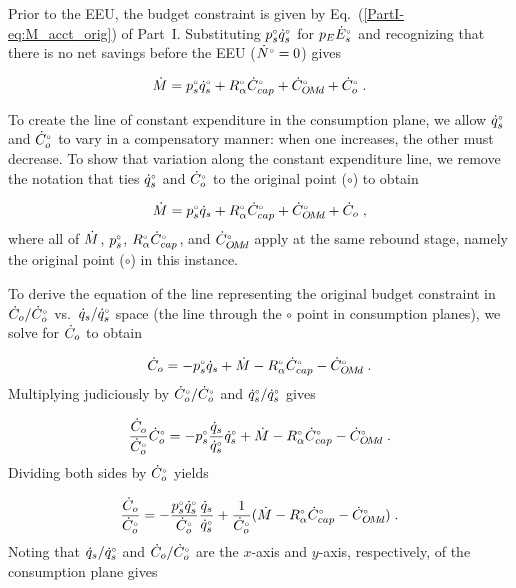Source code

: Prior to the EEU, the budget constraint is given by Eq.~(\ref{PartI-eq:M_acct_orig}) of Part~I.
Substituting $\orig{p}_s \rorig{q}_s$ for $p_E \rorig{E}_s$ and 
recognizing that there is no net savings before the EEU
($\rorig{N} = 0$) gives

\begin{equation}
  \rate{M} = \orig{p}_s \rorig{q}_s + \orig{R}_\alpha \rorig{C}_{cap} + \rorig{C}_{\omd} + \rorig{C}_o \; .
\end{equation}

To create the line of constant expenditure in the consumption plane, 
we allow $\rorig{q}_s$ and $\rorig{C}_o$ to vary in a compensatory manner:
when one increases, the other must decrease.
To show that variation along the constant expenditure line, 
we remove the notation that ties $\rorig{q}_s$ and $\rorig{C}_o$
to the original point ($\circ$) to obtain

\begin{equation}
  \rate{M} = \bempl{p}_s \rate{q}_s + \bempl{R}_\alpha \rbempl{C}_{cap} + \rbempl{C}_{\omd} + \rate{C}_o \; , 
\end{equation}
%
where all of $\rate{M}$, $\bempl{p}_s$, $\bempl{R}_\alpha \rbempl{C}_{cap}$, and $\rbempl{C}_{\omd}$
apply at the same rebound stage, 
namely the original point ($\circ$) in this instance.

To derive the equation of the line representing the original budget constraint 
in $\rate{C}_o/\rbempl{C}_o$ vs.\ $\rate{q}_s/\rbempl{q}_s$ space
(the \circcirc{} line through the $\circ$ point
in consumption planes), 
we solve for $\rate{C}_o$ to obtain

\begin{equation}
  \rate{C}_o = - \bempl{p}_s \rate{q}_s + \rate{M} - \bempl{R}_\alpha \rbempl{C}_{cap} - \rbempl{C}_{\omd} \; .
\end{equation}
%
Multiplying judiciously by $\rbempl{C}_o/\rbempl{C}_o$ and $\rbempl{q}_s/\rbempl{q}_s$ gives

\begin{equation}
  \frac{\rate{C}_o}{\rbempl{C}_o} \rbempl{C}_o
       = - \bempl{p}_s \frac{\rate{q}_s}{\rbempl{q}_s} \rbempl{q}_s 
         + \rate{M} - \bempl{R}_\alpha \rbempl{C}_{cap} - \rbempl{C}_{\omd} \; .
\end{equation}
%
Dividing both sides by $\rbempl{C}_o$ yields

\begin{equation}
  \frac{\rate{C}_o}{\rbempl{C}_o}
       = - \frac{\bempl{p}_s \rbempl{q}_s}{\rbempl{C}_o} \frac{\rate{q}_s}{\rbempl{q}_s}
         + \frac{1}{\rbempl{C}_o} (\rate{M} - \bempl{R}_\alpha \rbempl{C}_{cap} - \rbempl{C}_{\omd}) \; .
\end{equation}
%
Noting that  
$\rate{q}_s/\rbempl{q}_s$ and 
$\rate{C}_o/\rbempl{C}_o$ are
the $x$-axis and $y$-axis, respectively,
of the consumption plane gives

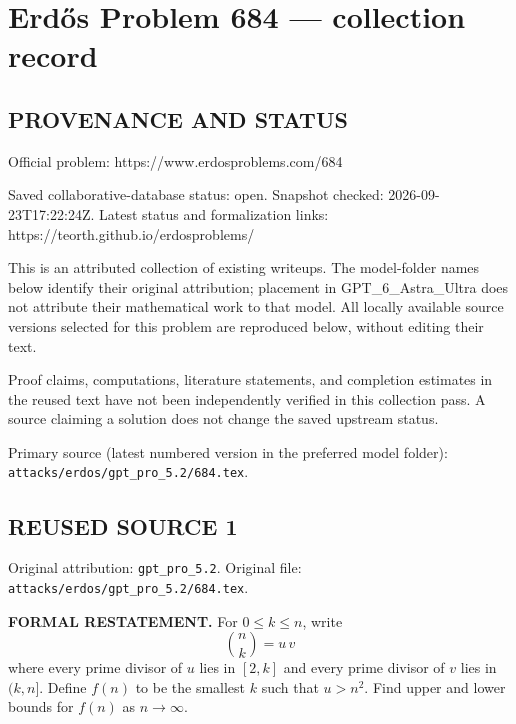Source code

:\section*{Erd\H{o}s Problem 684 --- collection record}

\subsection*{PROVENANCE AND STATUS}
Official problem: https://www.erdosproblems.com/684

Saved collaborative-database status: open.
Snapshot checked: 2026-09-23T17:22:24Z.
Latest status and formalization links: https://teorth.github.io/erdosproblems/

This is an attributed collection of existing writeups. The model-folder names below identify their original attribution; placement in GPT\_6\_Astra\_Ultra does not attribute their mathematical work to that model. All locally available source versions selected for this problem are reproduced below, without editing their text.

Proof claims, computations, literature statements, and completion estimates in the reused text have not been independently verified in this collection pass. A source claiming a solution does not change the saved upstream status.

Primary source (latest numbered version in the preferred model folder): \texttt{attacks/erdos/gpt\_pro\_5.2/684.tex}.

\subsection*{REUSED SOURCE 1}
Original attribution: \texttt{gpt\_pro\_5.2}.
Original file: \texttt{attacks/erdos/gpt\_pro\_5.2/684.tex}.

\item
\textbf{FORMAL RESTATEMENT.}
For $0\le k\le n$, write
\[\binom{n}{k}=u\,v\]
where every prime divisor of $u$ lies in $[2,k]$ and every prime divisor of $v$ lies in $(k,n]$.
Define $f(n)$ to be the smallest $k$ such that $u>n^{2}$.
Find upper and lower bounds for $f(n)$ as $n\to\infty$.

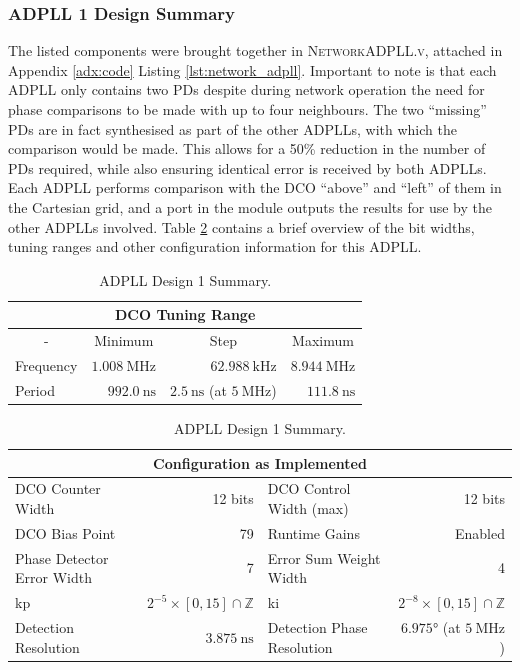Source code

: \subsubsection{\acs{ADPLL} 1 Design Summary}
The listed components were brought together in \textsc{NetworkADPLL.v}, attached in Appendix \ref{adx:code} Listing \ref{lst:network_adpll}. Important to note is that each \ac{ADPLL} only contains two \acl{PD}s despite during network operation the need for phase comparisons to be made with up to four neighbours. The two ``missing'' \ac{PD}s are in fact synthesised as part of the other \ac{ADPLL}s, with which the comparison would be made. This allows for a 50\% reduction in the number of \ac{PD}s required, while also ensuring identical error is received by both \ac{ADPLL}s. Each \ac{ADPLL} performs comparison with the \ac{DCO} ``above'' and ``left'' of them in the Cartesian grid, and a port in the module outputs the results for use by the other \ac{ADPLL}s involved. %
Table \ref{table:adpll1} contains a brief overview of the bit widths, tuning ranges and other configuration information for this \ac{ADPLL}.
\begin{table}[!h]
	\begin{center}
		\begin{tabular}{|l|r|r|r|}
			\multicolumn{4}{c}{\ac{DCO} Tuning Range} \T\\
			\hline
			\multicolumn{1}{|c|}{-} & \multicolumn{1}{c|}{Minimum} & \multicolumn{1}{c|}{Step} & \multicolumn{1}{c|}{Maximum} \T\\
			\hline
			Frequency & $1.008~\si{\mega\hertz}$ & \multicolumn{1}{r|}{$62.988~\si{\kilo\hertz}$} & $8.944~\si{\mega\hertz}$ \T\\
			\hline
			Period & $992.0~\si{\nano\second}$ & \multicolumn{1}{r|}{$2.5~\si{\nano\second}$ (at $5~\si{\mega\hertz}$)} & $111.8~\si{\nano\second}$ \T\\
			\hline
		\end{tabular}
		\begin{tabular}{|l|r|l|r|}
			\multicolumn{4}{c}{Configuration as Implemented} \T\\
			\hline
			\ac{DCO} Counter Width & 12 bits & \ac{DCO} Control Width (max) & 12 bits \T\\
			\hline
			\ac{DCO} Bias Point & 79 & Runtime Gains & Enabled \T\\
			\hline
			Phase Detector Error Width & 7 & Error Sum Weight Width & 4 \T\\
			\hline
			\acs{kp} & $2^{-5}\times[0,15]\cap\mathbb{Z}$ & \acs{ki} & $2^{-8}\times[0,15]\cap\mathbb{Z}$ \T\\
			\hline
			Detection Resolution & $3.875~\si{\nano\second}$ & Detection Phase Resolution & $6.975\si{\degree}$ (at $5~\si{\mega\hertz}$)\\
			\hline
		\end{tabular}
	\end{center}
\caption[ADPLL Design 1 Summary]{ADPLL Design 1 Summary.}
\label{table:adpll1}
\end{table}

-*-

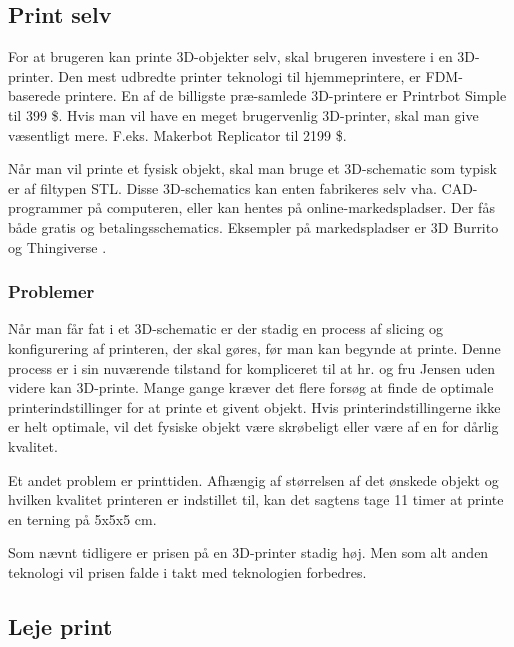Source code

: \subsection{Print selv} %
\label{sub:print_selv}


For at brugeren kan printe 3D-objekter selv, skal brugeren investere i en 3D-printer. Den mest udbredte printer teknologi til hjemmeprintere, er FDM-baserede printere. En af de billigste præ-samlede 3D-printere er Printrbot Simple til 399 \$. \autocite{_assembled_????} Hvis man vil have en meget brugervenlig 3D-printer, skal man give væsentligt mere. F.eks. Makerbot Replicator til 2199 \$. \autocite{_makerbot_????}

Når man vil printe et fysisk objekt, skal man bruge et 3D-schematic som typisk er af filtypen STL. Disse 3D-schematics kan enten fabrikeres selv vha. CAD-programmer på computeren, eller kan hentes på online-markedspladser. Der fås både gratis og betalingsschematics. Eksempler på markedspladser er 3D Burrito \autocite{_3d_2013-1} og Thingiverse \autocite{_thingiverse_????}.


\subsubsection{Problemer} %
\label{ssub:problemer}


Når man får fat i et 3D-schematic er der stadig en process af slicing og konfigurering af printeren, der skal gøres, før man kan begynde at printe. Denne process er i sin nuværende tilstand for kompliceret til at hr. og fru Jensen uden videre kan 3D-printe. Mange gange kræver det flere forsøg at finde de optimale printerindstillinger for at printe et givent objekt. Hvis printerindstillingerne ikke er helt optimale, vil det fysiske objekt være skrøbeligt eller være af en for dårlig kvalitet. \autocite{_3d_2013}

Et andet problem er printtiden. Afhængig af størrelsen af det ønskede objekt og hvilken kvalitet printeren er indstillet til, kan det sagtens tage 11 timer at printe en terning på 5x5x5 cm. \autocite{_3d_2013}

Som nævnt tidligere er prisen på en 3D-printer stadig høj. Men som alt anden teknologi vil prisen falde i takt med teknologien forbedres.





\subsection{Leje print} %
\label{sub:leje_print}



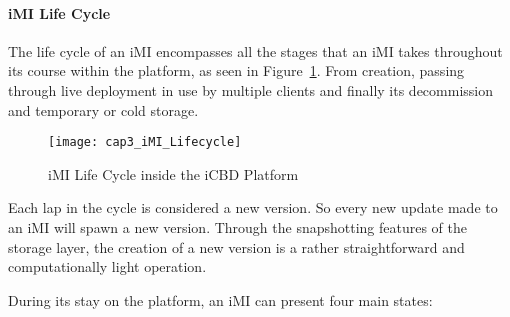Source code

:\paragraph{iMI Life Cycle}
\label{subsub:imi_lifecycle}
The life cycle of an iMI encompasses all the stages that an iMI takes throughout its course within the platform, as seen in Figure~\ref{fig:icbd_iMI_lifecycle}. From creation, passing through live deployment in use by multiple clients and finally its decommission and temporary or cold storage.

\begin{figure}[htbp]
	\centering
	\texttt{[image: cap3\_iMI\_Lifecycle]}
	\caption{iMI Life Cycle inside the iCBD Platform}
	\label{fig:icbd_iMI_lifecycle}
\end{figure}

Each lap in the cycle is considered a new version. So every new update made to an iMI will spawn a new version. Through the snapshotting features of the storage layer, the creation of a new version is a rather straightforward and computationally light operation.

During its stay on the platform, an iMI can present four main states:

-*-

→ What you are asked to do:
Copy out each line of the data that holds the string "erdosproblems".

→ Result:
Official problem: https://www.erdosproblems.com/684
Latest status and formalization links: https://teorth.github.io/erdosproblems/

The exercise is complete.